R_{t}=\sum_{k=0}^{T^{\prime}}\gamma^{k}r_{t+k}

(6)

where $\gamma$ denotes a discount factor to deal with a delayed reward [22].

III-B4 Actor-Critic Network

Technically speaking, of various RL approaches, we exploit an actor-critic model [14], thanks to its popularity and fitness to our problem. That is, our agent maintains a policy network $\pi(a_{t}|s_{t};\theta_{\pi})$ as an actor and a value estimation function $V(s_{t};\theta_{v})$ as a critic. For the $t$ ^th timepoint, the agent receives a state $s_{t}$ and decides its action $a_{t}$ from a set of possible actions $\mathcal{A}$ based on the policy $\pi$ . Then, the reward $r_{t}$ and the next state $s_{t+1}$ are obtained from the environment as in Eq. (3).

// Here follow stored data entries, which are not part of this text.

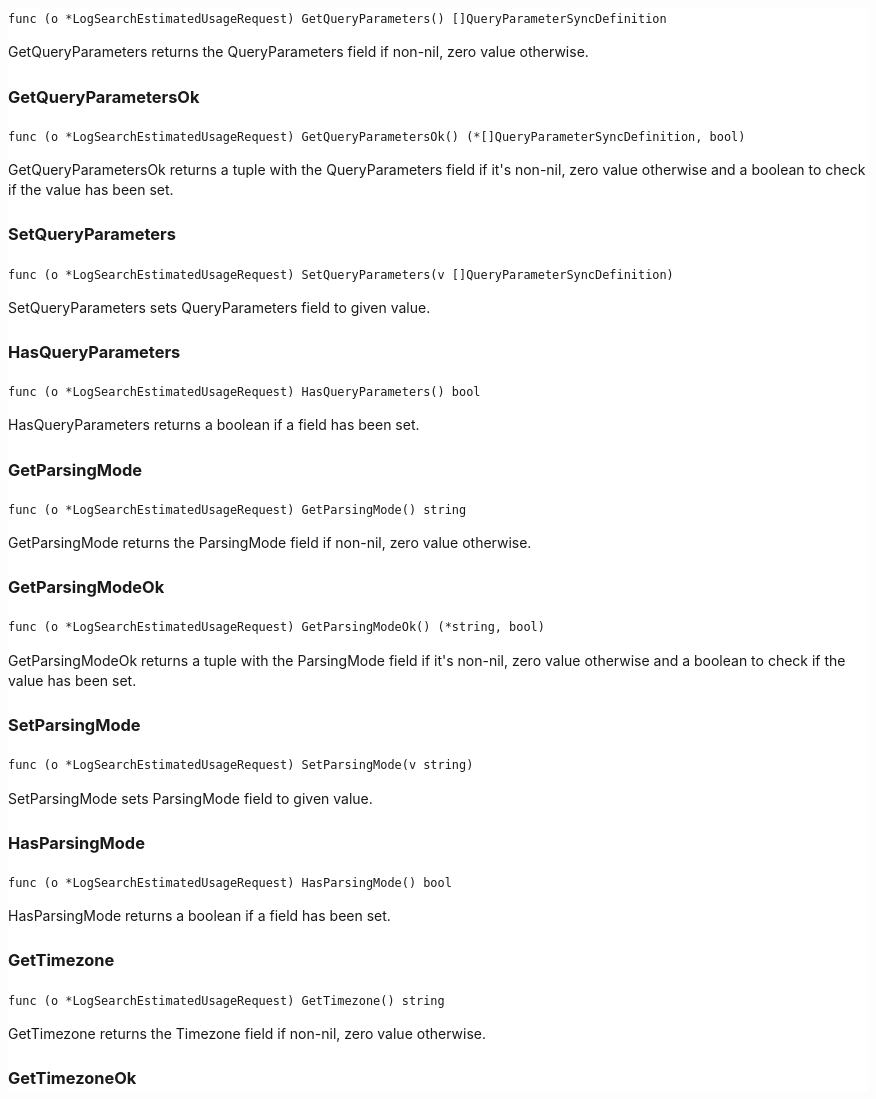 `func (o *LogSearchEstimatedUsageRequest) GetQueryParameters() []QueryParameterSyncDefinition`

GetQueryParameters returns the QueryParameters field if non-nil, zero value otherwise.

### GetQueryParametersOk

`func (o *LogSearchEstimatedUsageRequest) GetQueryParametersOk() (*[]QueryParameterSyncDefinition, bool)`

GetQueryParametersOk returns a tuple with the QueryParameters field if it's non-nil, zero value otherwise
and a boolean to check if the value has been set.

### SetQueryParameters

`func (o *LogSearchEstimatedUsageRequest) SetQueryParameters(v []QueryParameterSyncDefinition)`

SetQueryParameters sets QueryParameters field to given value.

### HasQueryParameters

`func (o *LogSearchEstimatedUsageRequest) HasQueryParameters() bool`

HasQueryParameters returns a boolean if a field has been set.

### GetParsingMode

`func (o *LogSearchEstimatedUsageRequest) GetParsingMode() string`

GetParsingMode returns the ParsingMode field if non-nil, zero value otherwise.

### GetParsingModeOk

`func (o *LogSearchEstimatedUsageRequest) GetParsingModeOk() (*string, bool)`

GetParsingModeOk returns a tuple with the ParsingMode field if it's non-nil, zero value otherwise
and a boolean to check if the value has been set.

### SetParsingMode

`func (o *LogSearchEstimatedUsageRequest) SetParsingMode(v string)`

SetParsingMode sets ParsingMode field to given value.

### HasParsingMode

`func (o *LogSearchEstimatedUsageRequest) HasParsingMode() bool`

HasParsingMode returns a boolean if a field has been set.

### GetTimezone

`func (o *LogSearchEstimatedUsageRequest) GetTimezone() string`

GetTimezone returns the Timezone field if non-nil, zero value otherwise.

### GetTimezoneOk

In our work, we utilize a synchronized parallel actor-critic network. Specifically, two distinct deep neural networks are used for a policy estimation and the expected return or value estimation, respectively. The output neurons in our policy network $\pi(a_{t}|s_{t};\theta_{\pi})$ correspond to the probability of taking a selection or rejection action with respect to the current feature vector under the state $s_{t}$ , i.e., $a\sim\pi(a_{t}|s_{t};\theta_{\pi})$ . Meanwhile, the value estimation network $V(s_{t};\theta_{v})$ has a single output neuron, which produces the expected return under the current state $s_{t}$ .

III-C Classifier

After selecting informative feature vectors by our agent over time in a trial, the aggregated vector representation of those is then fed into a densely-connected layer $\rho(\cdot;\theta_{\rho})$ for decision-making. As for the aggregation, we again introduce the mean average of feature vectors in Eq. (4), also called as the GAP [24]. In the viewpoint of BCI, the GAP layer can be understood as a means of emphasizing an important spectral range and its neighboring region for each of the feature dimension. Using the aggregated feature vector $\mathrm{AGG}\left(\left\{\phi_{i}\right\}_{i\in\mathcal{S}_{T^{\prime}}}\right)$ , the classifier outputs a class label $\hat{\mathbf{y}}$ of the input EEG trial.

III-D Optimization and Training Strategy

To jointly optimize the embedding network, the policy and value networks of an agent module, and a classifier, the proposed framework involves two types of learning schemes, i.e., supervised learning and reinforcement learning. We combine these two learning strategies in our network optimization.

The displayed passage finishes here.